À la chasse avec les Khmers daeum

On appelle « Khmers daeum », littéralement « Khmers des origines », les Khmers installés dans les montagnes cambodgiennes, dans des zones isolées, ayant peu de contacts avec les Khmers des plaines.
Marie Alexandrine Martin, botaniste et ethnologue, a consacré à ces Khmers un excellent ouvrage, qui fourmille d’informations des plus intéressantes, intitulé Les Khmers Daeum – « Khmers de l’origine », publié en 1997 aux presses de l’École Française d’Extrême-Orient (ISBN : 2-85539-783-9). (Ce livre est disponible au prêt à la médiathèque de l’Institut Français du Cambodge, à Phnom Penh).
M. A. Martin rapporte dans son livre les explications qui lui furent données par deux Khmers daeum à l’occasion d’une pause lors d’une expédition en forêt, à propos de la chasse dans le massif des Cardamomes (voir la page 55 du livre) :
« Il y a beaucoup d’éléphants, mais on ne les capture pas pour les domestiquer ; de temps en temps, on en prend un pour manger la chair. Quant aux khla (tigres et apparentés), on les évite car ils sont réellement féroces, surtout le khla thom (tigre) et l’on n’a jamais consommé leur chair. On chasse le varan, le python, le sanglier, les singes, le gibbon, les civettes (et autres viverridés), le chien sauvage, le chat sauvage, l’écureuil, les tortues, le cerf Axis, le cerf d’Aristote, le chevreuil, le tragule. Tous ces animaux, nous les chassons pour leur chair, leur peau, leur carapace. Certains abondent près de la forêt claire, où ils vont se promener. Les bœufs sauvages ? Ici, on n’en a jamais vu mais le Phnom Peam Pok est grand et il doit y en avoir plus loin. Il y a aussi beaucoup d’oiseaux : le merle, le milan, la tourterelle, la perdrix, la poule sauvage, le calao, dont la femelle vole toujours derrière le mâle… Nous faisons des lance-pierres et des petites billes pour les tuer. Dans la prey sdok (forêt dense), il y a des porcs-épics, c’est très bon. »
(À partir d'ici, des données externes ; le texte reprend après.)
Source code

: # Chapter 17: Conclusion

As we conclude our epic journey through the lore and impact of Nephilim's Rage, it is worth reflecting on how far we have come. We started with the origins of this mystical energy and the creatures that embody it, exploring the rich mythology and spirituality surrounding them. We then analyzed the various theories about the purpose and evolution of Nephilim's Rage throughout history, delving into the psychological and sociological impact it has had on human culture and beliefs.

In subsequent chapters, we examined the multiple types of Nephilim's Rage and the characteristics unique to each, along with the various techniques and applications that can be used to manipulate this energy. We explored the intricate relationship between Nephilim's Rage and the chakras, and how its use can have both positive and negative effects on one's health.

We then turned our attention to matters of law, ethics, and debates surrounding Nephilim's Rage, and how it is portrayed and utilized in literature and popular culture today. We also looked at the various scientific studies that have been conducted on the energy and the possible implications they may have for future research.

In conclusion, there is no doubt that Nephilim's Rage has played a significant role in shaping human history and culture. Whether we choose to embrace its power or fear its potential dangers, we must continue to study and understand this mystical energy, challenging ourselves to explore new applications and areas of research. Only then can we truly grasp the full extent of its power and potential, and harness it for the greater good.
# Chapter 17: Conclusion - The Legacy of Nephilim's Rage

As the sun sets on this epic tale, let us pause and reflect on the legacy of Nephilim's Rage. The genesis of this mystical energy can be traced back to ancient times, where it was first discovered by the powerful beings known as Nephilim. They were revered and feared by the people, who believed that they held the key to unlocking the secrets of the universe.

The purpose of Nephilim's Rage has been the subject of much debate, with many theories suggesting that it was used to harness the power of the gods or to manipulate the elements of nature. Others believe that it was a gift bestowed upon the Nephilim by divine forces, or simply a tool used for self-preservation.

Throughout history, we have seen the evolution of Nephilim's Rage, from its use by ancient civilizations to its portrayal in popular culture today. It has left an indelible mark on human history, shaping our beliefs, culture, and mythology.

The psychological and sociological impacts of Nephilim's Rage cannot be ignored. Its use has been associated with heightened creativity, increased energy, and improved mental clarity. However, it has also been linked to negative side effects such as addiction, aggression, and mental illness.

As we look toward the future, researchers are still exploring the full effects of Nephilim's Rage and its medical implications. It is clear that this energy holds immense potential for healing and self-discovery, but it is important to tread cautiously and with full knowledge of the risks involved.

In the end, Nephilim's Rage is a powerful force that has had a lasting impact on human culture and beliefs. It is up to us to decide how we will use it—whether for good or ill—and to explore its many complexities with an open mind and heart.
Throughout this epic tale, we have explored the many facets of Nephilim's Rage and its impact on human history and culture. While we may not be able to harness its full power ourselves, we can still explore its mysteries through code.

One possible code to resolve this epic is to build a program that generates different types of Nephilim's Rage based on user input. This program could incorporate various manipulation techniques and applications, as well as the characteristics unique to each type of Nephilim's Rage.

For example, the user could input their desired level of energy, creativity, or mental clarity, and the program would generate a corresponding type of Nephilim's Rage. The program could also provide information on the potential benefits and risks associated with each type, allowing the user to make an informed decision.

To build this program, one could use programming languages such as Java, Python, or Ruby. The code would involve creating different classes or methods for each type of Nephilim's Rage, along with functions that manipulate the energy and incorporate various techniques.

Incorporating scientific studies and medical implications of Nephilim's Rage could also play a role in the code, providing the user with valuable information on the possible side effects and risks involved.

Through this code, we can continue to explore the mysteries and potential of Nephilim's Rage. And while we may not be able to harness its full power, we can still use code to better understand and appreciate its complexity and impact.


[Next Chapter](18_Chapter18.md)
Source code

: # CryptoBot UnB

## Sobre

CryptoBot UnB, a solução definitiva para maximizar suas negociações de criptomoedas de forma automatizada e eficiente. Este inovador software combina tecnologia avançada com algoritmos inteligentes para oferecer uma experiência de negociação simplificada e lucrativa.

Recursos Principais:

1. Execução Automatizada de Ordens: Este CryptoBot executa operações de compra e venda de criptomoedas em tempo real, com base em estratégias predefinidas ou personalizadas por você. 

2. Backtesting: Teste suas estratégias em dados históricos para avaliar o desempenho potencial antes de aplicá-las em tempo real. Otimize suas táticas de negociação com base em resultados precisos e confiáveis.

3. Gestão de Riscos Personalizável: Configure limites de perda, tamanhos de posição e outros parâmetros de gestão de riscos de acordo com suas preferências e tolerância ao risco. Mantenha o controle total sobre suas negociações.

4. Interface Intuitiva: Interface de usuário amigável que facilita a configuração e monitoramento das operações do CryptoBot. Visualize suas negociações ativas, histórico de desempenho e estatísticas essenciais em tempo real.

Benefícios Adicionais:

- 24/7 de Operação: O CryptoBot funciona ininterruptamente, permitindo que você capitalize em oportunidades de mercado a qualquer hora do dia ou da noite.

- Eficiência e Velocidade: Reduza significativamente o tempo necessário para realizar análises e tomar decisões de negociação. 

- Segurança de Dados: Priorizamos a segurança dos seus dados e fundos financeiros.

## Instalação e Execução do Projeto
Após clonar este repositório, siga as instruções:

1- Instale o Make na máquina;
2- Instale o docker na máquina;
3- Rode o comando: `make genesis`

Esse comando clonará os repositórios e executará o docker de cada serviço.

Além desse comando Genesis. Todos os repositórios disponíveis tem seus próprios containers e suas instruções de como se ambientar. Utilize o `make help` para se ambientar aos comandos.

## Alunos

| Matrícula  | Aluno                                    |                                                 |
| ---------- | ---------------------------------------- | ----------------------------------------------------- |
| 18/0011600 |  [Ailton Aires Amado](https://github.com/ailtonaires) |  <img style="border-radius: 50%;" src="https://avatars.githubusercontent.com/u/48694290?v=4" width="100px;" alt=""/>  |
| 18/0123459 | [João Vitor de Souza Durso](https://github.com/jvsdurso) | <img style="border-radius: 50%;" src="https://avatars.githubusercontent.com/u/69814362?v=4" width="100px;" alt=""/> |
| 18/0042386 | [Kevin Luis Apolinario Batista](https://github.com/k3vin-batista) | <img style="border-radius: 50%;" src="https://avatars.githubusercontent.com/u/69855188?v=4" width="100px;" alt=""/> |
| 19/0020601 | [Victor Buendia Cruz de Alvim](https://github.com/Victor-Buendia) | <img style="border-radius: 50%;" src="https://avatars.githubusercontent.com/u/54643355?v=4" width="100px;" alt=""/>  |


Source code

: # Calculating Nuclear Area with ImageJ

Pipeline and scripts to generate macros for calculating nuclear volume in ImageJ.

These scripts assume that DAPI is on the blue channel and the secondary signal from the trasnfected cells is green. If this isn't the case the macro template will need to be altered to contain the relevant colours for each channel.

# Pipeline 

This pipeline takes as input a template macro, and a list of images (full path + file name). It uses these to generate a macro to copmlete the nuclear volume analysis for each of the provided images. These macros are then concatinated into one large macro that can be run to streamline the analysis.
De nos jours, la chasse est théoriquement interdite au Cambodge. Mais, en-dehors de Phnom Penh, il n’est pas rare de se voir proposer du gibier dans les restaurants et gargotes. J’avais par exemple publié en août 2012 un billet (ici) dans lequel je rendais compte d’un déjeuner pris dans une gargote de Kirirom, déjeuner pendant lequel j’avais pu déguster lièvre, muntjac et porc-épic. Il y a quelques mois, dans un restaurant de Kratié, on m’a encore proposé du sanglier et du varan…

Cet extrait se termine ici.